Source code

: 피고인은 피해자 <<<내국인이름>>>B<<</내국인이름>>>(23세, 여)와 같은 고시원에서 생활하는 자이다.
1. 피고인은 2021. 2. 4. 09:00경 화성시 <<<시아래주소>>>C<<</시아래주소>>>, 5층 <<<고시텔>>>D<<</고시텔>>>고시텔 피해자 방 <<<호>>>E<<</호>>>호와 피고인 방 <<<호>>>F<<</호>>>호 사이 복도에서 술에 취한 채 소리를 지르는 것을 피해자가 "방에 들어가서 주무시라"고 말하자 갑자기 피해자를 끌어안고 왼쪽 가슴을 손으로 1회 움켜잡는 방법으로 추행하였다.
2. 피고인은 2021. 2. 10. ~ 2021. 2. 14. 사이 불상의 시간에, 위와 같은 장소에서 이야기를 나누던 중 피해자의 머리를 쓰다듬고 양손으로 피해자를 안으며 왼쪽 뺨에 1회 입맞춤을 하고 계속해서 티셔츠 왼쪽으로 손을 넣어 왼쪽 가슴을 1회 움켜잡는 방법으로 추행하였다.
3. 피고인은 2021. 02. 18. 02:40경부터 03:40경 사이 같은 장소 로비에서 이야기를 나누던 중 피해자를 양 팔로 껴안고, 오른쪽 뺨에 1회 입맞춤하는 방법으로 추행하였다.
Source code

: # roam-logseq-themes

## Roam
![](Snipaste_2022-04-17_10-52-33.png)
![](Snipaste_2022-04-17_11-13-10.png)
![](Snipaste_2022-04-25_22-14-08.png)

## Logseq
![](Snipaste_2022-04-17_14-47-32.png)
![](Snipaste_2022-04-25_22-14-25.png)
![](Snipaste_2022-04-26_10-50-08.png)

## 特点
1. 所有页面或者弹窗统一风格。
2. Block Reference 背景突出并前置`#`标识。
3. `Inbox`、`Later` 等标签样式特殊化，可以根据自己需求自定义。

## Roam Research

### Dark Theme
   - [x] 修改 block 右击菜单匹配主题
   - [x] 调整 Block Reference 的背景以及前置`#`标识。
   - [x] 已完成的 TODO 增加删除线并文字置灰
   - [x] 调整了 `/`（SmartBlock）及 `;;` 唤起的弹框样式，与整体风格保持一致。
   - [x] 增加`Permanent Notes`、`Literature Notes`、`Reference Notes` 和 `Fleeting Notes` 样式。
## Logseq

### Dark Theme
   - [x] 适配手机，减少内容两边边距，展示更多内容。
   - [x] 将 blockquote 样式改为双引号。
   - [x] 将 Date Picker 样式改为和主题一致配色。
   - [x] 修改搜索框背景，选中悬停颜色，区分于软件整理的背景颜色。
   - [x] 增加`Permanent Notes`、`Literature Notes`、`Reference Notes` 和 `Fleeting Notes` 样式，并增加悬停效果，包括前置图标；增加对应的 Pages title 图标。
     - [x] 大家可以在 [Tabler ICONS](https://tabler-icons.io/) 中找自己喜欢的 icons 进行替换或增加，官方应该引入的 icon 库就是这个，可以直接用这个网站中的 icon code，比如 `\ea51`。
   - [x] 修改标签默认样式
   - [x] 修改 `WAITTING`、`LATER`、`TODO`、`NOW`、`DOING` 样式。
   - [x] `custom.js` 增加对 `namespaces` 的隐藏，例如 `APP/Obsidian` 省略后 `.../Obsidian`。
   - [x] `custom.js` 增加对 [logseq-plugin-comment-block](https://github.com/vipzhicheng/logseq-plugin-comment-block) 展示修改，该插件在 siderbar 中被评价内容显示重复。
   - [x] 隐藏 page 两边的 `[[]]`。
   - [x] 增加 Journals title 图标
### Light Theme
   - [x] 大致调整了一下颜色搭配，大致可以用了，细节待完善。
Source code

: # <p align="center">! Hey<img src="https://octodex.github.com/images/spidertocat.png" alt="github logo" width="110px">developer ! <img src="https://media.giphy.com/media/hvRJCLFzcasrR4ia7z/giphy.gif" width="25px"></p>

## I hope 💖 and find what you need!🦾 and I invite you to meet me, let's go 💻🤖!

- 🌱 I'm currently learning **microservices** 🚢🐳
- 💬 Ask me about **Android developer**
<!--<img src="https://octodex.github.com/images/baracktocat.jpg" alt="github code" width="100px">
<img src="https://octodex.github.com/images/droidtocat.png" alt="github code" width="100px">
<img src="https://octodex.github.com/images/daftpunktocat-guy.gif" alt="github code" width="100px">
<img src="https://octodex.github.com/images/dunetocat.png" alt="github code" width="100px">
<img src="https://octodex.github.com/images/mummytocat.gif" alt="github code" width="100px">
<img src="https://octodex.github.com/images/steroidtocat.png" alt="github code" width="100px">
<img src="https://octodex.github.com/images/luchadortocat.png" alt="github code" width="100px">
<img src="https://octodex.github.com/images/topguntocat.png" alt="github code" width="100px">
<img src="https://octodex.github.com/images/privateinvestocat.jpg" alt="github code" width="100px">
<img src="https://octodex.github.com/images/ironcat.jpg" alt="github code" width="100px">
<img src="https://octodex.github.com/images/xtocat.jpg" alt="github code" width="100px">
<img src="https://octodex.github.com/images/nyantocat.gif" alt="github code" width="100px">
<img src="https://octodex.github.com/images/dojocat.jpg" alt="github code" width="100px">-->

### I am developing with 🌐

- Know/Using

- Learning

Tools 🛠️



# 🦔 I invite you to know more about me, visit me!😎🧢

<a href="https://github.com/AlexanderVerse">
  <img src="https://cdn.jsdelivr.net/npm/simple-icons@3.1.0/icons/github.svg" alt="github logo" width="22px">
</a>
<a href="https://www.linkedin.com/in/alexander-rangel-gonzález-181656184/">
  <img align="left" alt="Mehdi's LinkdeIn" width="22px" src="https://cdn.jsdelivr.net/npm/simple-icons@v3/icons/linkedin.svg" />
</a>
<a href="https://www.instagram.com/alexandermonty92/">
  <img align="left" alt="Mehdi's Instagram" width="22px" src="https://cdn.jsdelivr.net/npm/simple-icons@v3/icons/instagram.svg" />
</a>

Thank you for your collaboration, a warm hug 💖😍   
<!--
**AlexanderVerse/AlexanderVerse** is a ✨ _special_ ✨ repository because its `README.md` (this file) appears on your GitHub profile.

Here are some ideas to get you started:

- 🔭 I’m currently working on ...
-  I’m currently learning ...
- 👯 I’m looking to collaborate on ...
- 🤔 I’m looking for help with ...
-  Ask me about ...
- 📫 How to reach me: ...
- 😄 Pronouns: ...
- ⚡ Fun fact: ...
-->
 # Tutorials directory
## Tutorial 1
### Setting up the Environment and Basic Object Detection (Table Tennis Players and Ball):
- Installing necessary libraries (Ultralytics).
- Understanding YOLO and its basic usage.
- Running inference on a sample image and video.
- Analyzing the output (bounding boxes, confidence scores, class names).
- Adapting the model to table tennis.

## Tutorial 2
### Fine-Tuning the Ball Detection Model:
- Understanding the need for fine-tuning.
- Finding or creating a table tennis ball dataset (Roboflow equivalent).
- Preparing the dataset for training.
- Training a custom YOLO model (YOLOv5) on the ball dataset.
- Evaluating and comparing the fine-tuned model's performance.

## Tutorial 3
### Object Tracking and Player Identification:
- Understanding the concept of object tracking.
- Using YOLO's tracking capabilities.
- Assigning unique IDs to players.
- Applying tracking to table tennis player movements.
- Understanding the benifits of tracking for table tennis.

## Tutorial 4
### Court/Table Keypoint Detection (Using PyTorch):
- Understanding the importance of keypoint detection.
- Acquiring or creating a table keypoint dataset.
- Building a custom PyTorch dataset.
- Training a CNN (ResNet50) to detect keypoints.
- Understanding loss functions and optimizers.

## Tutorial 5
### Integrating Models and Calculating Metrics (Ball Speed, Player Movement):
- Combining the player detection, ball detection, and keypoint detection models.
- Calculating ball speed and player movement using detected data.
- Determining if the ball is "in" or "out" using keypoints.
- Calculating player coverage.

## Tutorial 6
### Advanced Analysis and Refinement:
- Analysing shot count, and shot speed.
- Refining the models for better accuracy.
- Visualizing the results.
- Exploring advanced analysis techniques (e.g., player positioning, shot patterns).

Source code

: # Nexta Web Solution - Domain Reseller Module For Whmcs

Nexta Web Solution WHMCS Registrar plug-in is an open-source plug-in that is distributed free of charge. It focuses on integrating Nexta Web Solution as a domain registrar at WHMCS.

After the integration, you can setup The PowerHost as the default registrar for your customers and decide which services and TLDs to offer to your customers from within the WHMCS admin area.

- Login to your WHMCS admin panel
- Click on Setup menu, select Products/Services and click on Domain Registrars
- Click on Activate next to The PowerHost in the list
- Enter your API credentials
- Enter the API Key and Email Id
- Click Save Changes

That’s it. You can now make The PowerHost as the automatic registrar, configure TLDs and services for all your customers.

════════════════

[Work instruction]:
Above are the records; copy every line in them that holds the word "title".

[Solution for this task]:
   - [x] 增加`Permanent Notes`、`Literature Notes`、`Reference Notes` 和 `Fleeting Notes` 样式，并增加悬停效果，包括前置图标；增加对应的 Pages title 图标。
   - [x] 增加 Journals title 图标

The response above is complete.